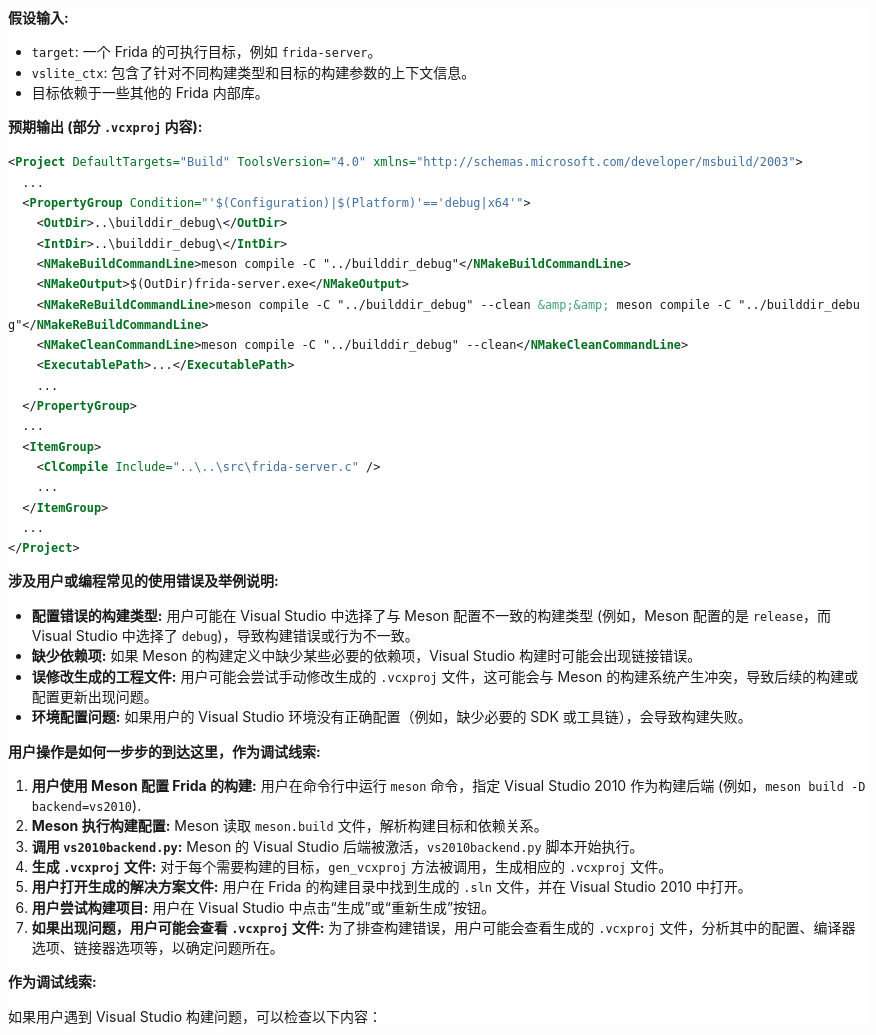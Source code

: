 **假设输入:**

* `target`: 一个 Frida 的可执行目标，例如 `frida-server`。
* `vslite_ctx`:  包含了针对不同构建类型和目标的构建参数的上下文信息。
* 目标依赖于一些其他的 Frida 内部库。

**预期输出 (部分 `.vcxproj` 内容):**

```xml
<Project DefaultTargets="Build" ToolsVersion="4.0" xmlns="http://schemas.microsoft.com/developer/msbuild/2003">
  ...
  <PropertyGroup Condition="'$(Configuration)|$(Platform)'=='debug|x64'">
    <OutDir>..\builddir_debug\</OutDir>
    <IntDir>..\builddir_debug\</IntDir>
    <NMakeBuildCommandLine>meson compile -C "../builddir_debug"</NMakeBuildCommandLine>
    <NMakeOutput>$(OutDir)frida-server.exe</NMakeOutput>
    <NMakeReBuildCommandLine>meson compile -C "../builddir_debug" --clean &amp;&amp; meson compile -C "../builddir_debug"</NMakeReBuildCommandLine>
    <NMakeCleanCommandLine>meson compile -C "../builddir_debug" --clean</NMakeCleanCommandLine>
    <ExecutablePath>...</ExecutablePath>
    ...
  </PropertyGroup>
  ...
  <ItemGroup>
    <ClCompile Include="..\..\src\frida-server.c" />
    ...
  </ItemGroup>
  ...
</Project>
```

**涉及用户或编程常见的使用错误及举例说明:**

* **配置错误的构建类型:** 用户可能在 Visual Studio 中选择了与 Meson 配置不一致的构建类型 (例如，Meson 配置的是 `release`，而 Visual Studio 中选择了 `debug`)，导致构建错误或行为不一致。
* **缺少依赖项:** 如果 Meson 的构建定义中缺少某些必要的依赖项，Visual Studio 构建时可能会出现链接错误。
* **误修改生成的工程文件:** 用户可能会尝试手动修改生成的 `.vcxproj` 文件，这可能会与 Meson 的构建系统产生冲突，导致后续的构建或配置更新出现问题。
* **环境配置问题:**  如果用户的 Visual Studio 环境没有正确配置（例如，缺少必要的 SDK 或工具链），会导致构建失败。

**用户操作是如何一步步的到达这里，作为调试线索:**

1. **用户使用 Meson 配置 Frida 的构建:**  用户在命令行中运行 `meson` 命令，指定 Visual Studio 2010 作为构建后端 (例如，`meson build -Dbackend=vs2010`).
2. **Meson 执行构建配置:** Meson 读取 `meson.build` 文件，解析构建目标和依赖关系。
3. **调用 `vs2010backend.py`:**  Meson 的 Visual Studio 后端被激活，`vs2010backend.py` 脚本开始执行。
4. **生成 `.vcxproj` 文件:**  对于每个需要构建的目标，`gen_vcxproj` 方法被调用，生成相应的 `.vcxproj` 文件。
5. **用户打开生成的解决方案文件:** 用户在 Frida 的构建目录中找到生成的 `.sln` 文件，并在 Visual Studio 2010 中打开。
6. **用户尝试构建项目:** 用户在 Visual Studio 中点击“生成”或“重新生成”按钮。
7. **如果出现问题，用户可能会查看 `.vcxproj` 文件:**  为了排查构建错误，用户可能会查看生成的 `.vcxproj` 文件，分析其中的配置、编译器选项、链接器选项等，以确定问题所在。

**作为调试线索:**

如果用户遇到 Visual Studio 构建问题，可以检查以下内容：
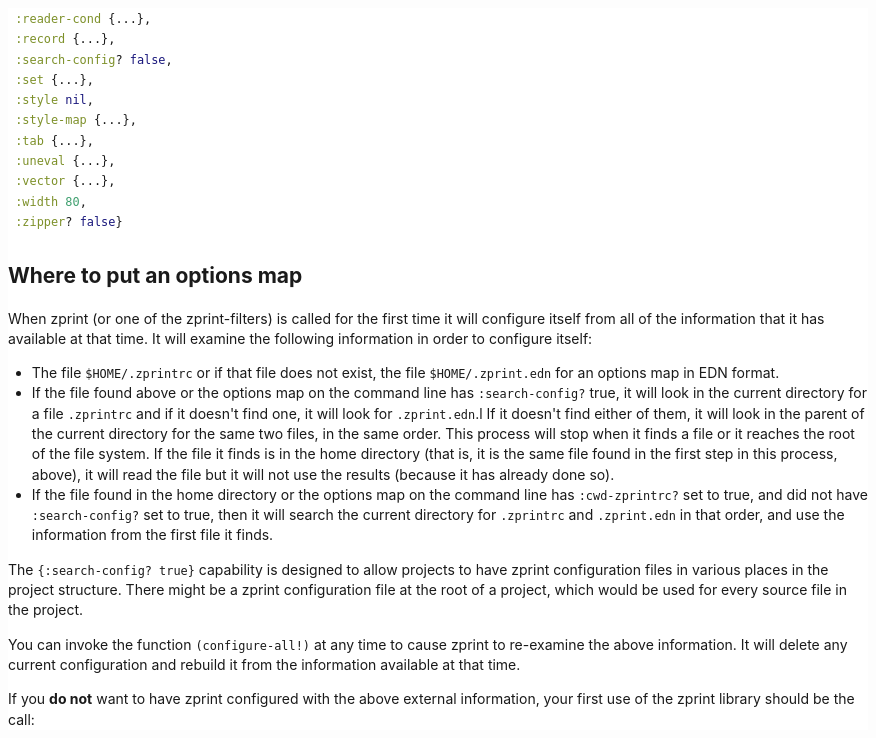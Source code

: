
```clojure
 :reader-cond {...},
 :record {...},
 :search-config? false,
 :set {...},
 :style nil,
 :style-map {...},
 :tab {...},
 :uneval {...},
 :vector {...},
 :width 80,
 :zipper? false}
```

## Where to put an options map

When zprint (or one of the zprint-filters) is called for the first
time it will configure itself from all of the information that it
has available at that time.  It will examine the following information
in order to configure itself:

* The file `$HOME/.zprintrc` or if that file does not exist, the  file
  `$HOME/.zprint.edn` for an options map in EDN format.
* If the file found above or the options map on the command line has 
  `:search-config?` true, it will look
  in the current directory for a file `.zprintrc` and if it doesn't find
  one, it will look for `.zprint.edn`.l  If it doesn't find either of them,
  it will look in the parent of the current directory for the same two files,
  in the same order.  This process will stop when it finds a file or it
  reaches the root of the file system.  If the file it finds is in the
  home directory (that is, it is the same file found in the first step
  in this process, above), it will read the file but it will not use the
  results (because it has already done so).
* If the file found in the home directory or the options map on the 
  command line has `:cwd-zprintrc?` set to true,
  and did not have `:search-config?` set to true, then it will search
  the current directory for `.zprintrc` and `.zprint.edn` in that order,
  and use the information from the first file it finds.

The `{:search-config? true}` capability is designed to allow projects
to have zprint configuration files in various places in the project
structure.  There might be a zprint configuration file at the root
of a project, which would be used for every source file in the project.

You can invoke the function `(configure-all!)` at any time to
cause zprint to re-examine the above information.  It will delete
any current configuration and rebuild it from the information
available at that time.

If you __do not__ want to have zprint configured with the above
external information, your first use of the zprint library should be
the call:
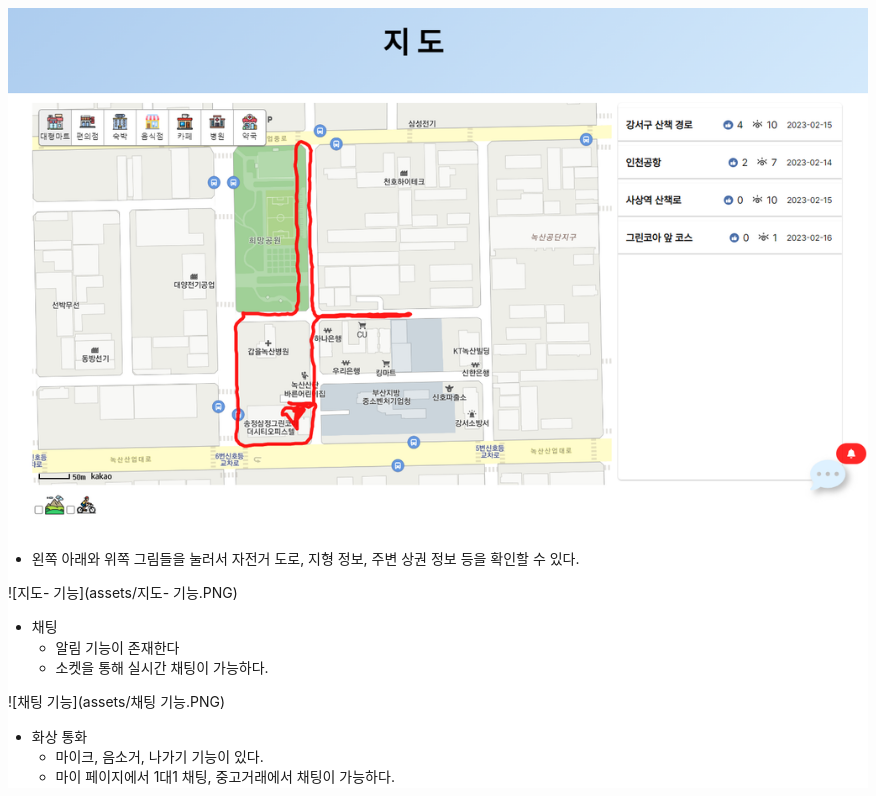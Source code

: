 ![지도](assets/지도.PNG)

- 왼쪽 아래와 위쪽 그림들을 눌러서 자전거 도로, 지형 정보, 주변 상권 정보 등을 확인할 수 있다.

![지도- 기능](assets/지도- 기능.PNG)

- 채팅
  - 알림 기능이 존재한다
  - 소켓을 통해 실시간 채팅이 가능하다.

![채팅 기능](assets/채팅 기능.PNG)



- 화상 통화
  - 마이크, 음소거, 나가기 기능이 있다.
  - 마이 페이지에서 1대1 채팅, 중고거래에서 채팅이 가능하다.
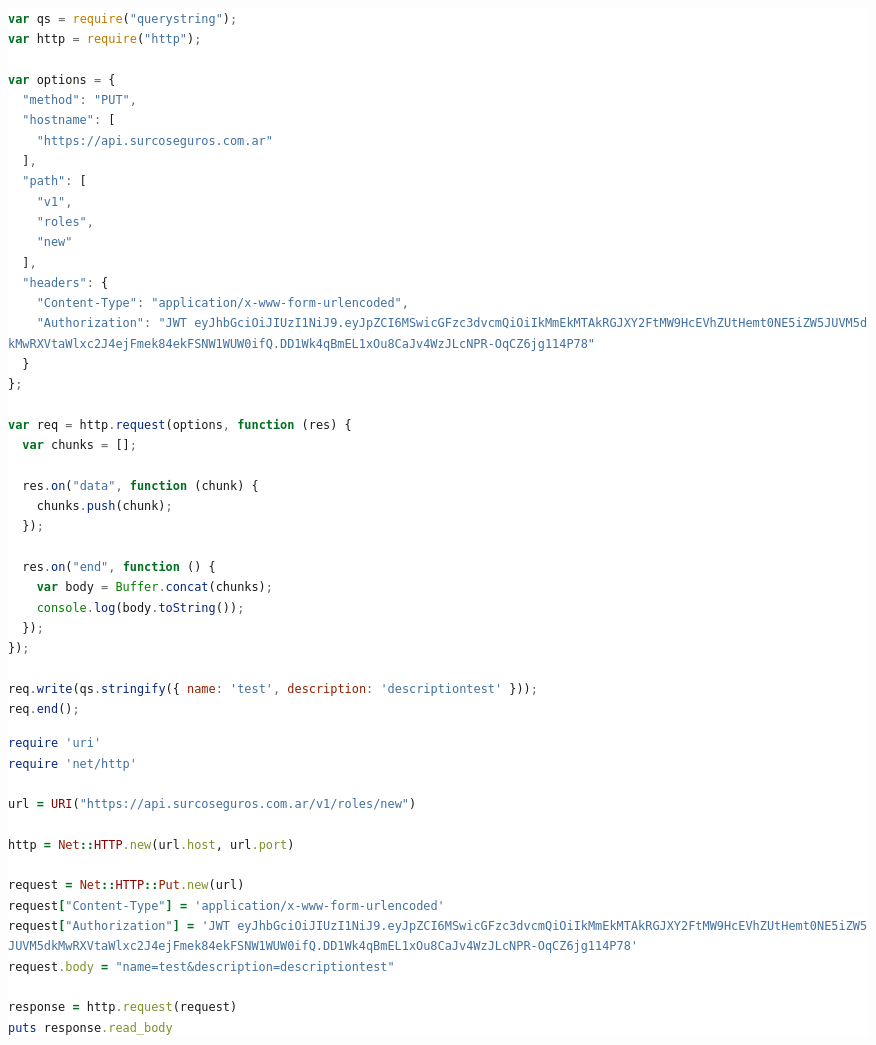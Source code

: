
 ```javascript
var qs = require("querystring");
var http = require("http");

var options = {
  "method": "PUT",
  "hostname": [
    "https://api.surcoseguros.com.ar"
  ],
  "path": [
    "v1",
    "roles",
    "new"
  ],
  "headers": {
    "Content-Type": "application/x-www-form-urlencoded",
    "Authorization": "JWT eyJhbGciOiJIUzI1NiJ9.eyJpZCI6MSwicGFzc3dvcmQiOiIkMmEkMTAkRGJXY2FtMW9HcEVhZUtHemt0NE5iZW5JUVM5dkMwRXVtaWlxc2J4ejFmek84ekFSNW1WUW0ifQ.DD1Wk4qBmEL1xOu8CaJv4WzJLcNPR-OqCZ6jg114P78"
  }
};

var req = http.request(options, function (res) {
  var chunks = [];

  res.on("data", function (chunk) {
    chunks.push(chunk);
  });

  res.on("end", function () {
    var body = Buffer.concat(chunks);
    console.log(body.toString());
  });
});

req.write(qs.stringify({ name: 'test', description: 'descriptiontest' }));
req.end();
```

```ruby
require 'uri'
require 'net/http'

url = URI("https://api.surcoseguros.com.ar/v1/roles/new")

http = Net::HTTP.new(url.host, url.port)

request = Net::HTTP::Put.new(url)
request["Content-Type"] = 'application/x-www-form-urlencoded'
request["Authorization"] = 'JWT eyJhbGciOiJIUzI1NiJ9.eyJpZCI6MSwicGFzc3dvcmQiOiIkMmEkMTAkRGJXY2FtMW9HcEVhZUtHemt0NE5iZW5JUVM5dkMwRXVtaWlxc2J4ejFmek84ekFSNW1WUW0ifQ.DD1Wk4qBmEL1xOu8CaJv4WzJLcNPR-OqCZ6jg114P78'
request.body = "name=test&description=descriptiontest"

response = http.request(request)
puts response.read_body
```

○ ○ ○ ○ ○ ○ ○

## What is required
Give back, exactly as written, the stretch from the line with "2. **Meson 执行构建配置:**" through the line with "5. **用户打开生成的解决方案文件:** 用户在", and no other lines from the records above.

## Completed exercise
2. **Meson 执行构建配置:** Meson 读取 `meson.build` 文件，解析构建目标和依赖关系。
3. **调用 `vs2010backend.py`:**  Meson 的 Visual Studio 后端被激活，`vs2010backend.py` 脚本开始执行。
4. **生成 `.vcxproj` 文件:**  对于每个需要构建的目标，`gen_vcxproj` 方法被调用，生成相应的 `.vcxproj` 文件。
5. **用户打开生成的解决方案文件:** 用户在 Frida 的构建目录中找到生成的 `.sln` 文件，并在 Visual Studio 2010 中打开。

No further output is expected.